Neither was I once I saw the line. We arrived early, but still had to wait 2.5 hours in the hot sun. I don’t think I’ve ever even waited in line at Disneyland for 2.5 hours! M and I took turns standing in line, while the other sat nearby in the park. When we finally entered, we had to go down a really skinny spiral staircase that appeared to go close to the center of the earth. It was dark, damp and cold – only 53 degrees! As we walked through the narrow corridors, M said to me, “Grandma is going to be SO MAD at you!” I guess Grandma was team No Catacombs!
"Stop! This is the empire of the dead!"
The Catacombs are awesome because they are totally unique to Paris. In the late 1700s, the cemeteries here were positively overflowing, and causing a public health hazard. Officials decided to dig up all the bodies in Paris’ cemeteries and move the bones to abandoned rock quarries underneath the city.

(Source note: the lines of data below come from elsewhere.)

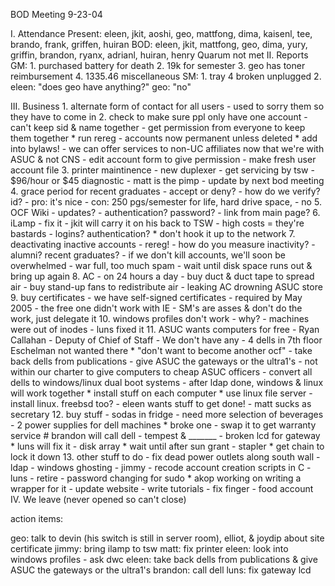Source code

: BOD Meeting
9-23-04

I.  Attendance
	Present: eleen, jkit, aoshi, geo, mattfong, dima, kaisenl, tee, brando, frank, griffen, huiran 
	BOD: eleen, jkit, mattfong, geo, dima, yury, griffin, brandon, ryanx, adrianl, huiran, henry
	Quarum not met
II.  Reports
	GM:
	1.  purchased battery for death
	2.  19k for semester
	3.  geo has toner reimbursement
	4.  1335.46 miscellaneous
	SM:
	1. tray 4 broken unplugged
	2. eleen: "does geo have anything?"  geo: "no"

III.  Business
	1. alternate form of contact for all users
		- used to sorry them so they have to come in
	2. check to make sure ppl only have one account
		- can't keep sid & name together
		- get permission from everyone to keep them together
			* run rereg
		- accounts now permanent unless deleted
			* add into bylaws!
		- we can offer services to non-UC affiliates now that we're with ASUC & not CNS
		- edit account form to give permission
		- make fresh user account file
	3. printer maintinence
		- new duplexer
		- get servicing by tsw - $96/hour or $45 diagnostic
		- matt is the pimp - update by next bod meeting
	4. grace period for recent graduates
		- accept or deny?
		- how do we verify? id?
		- pro: it's nice
		- con: 250 pgs/semester for life, hard drive space, 
		- no
	5. OCF Wiki
		- updates?
		- authentication? password?
		- link from main page?
	6. iLamp
		- fix it
		- jkit will carry it on his back to TSW
		- high costs = they're bastards
		- logins? authentication?
			* don't hook it up to the network
	7. deactivating inactive accounts
		- rereg!
		- how do you measure inactivity?
			- alumni? recent graduates?
		- if we don't kill accounts, we'll soon be overwhelmed
		- war full, too much spam
		- wait until disk space runs out & bring up again
	8. AC
		- on 24 hours a day
		- buy duct & duct tape to spread air
		- buy stand-up fans to redistribute air
		- leaking AC drowning ASUC store
	9. buy certificates
		- we have self-signed certificates
		- required by May 2005
		- the free one didn't work with IE
		- SM's are asses & don't do the work, just delegate it
	10. windows profiles don't work
		- why?
		- machines were out of inodes - luns fixed it
	11. ASUC wants computers for free
		- Ryan Callahan - Deputy of Chief of Staff
		- We don't have any
		- 4 dells in 7th floor Eschelman not wanted there
			* "don't want to become another ocf"
		- take back dells from publications
		- give ASUC the gateways or the ultra1's
		- not within our charter to give computers to cheap ASUC officers
		- convert all dells to windows/linux dual boot systems
		- after ldap done, windows & linux will work together 
			* install stuff on each computer
			* use linux file server
		- install linux.  freebsd too?
		- eleen wants stuff to get done!
		- matt sucks as secretary
	12.  buy stuff
		- sodas in fridge
		- need more selection of beverages
		- 2 power supplies for dell machines
			* broke one - swap it to get warranty service
				# brandon will call dell - tempest & _______
		- broken lcd for gateway
			* luns will fix it
		- disk array
			* wait until after sun grant
		- stapler
			* get chain to lock it down
	13.  other stuff to do
		- fix dead power outlets along south wall
		- ldap
		- windows ghosting
		- jimmy - recode account creation scripts in C
		- luns - retire
		- password changing for sudo
			* akop working on writing a wrapper for it
		- update website
		- write tutorials
		- fix finger
		- food account
IV.  We leave (never opened so can't close)



action items:

geo: talk to devin (his switch is still in server room), elliot, & joydip about site certificate
jimmy: bring ilamp to tsw
matt: fix printer
eleen: look into windows profiles - ask dwc
eleen: take back dells from publications & give ASUC the gateways or the ultra1's
brandon: call dell
luns: fix gateway lcd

They stacked them in sections, marked with a sign designating which cemetery they had come from.
There are more than 5 million skeletons in the Catacombs! You have to walk for 2km underground to see them all (and to get out).
When it was over, M said, “I am glad we did that. It was cool.” Yes!! Moms love vindication.
As we climbed 100 steps back to the surface, she said, “Mom, if you don’t get me food soon, they are going have to add my bones to the pile.” So dramatic!
So we grabbed lunch at a café, then hopped back on the bus to go to the Louvre. Last time we were in Paris, we didn’t do the Louvre. It looked exhausting and M prefers shopping, while I prefer more macabre sightseeing ventures, and food. But this time, we decided it was a must. So we descended into the pyramid and followed the hoards to the Mona Lisa. Ok, it’s pretty cool that she is 500 years old. But other than that – meh.
I was much more impressed by the actual building (which used to be a palace) and its beautiful ceilings. We saw the 2200 year old Winged Victory sculpture, the Venus de Milo, and a million paintings. My feet hurt – a pain that could only be cured by Laduree.
I mentioned previously that we LOVE the macarons from Laduree – so we trekked over and bought a box. Since we were in the neighborhood, we hit the giant and incredibly glamorous Galleries Lafayette department store to try to find new light dresses to wear in tomorrow’s heat. But we were broke from our Laduree spending spree, so we moved over to H&M instead, and each bought the airiest dress we could find.
We then decided to take the full circuit on the bus tour to see the Champs Elysees, Arc de Triomphe, Notre Dame, and other beloved landmarks – because it had finally cooled down and the breeze felt nice atop the bus. Just as we neared our hotel, a bird flew overhead and pooped on M’s arm! I told her that meant we would have good luck for the rest of the trip. She was not impressed.
For dinner we walked to a Brasserie and ate chicken, mashed potatoes, salad and chocolate mousse. We watched the Eiffel Tower sparkle from our hotel room window, and hit the hay.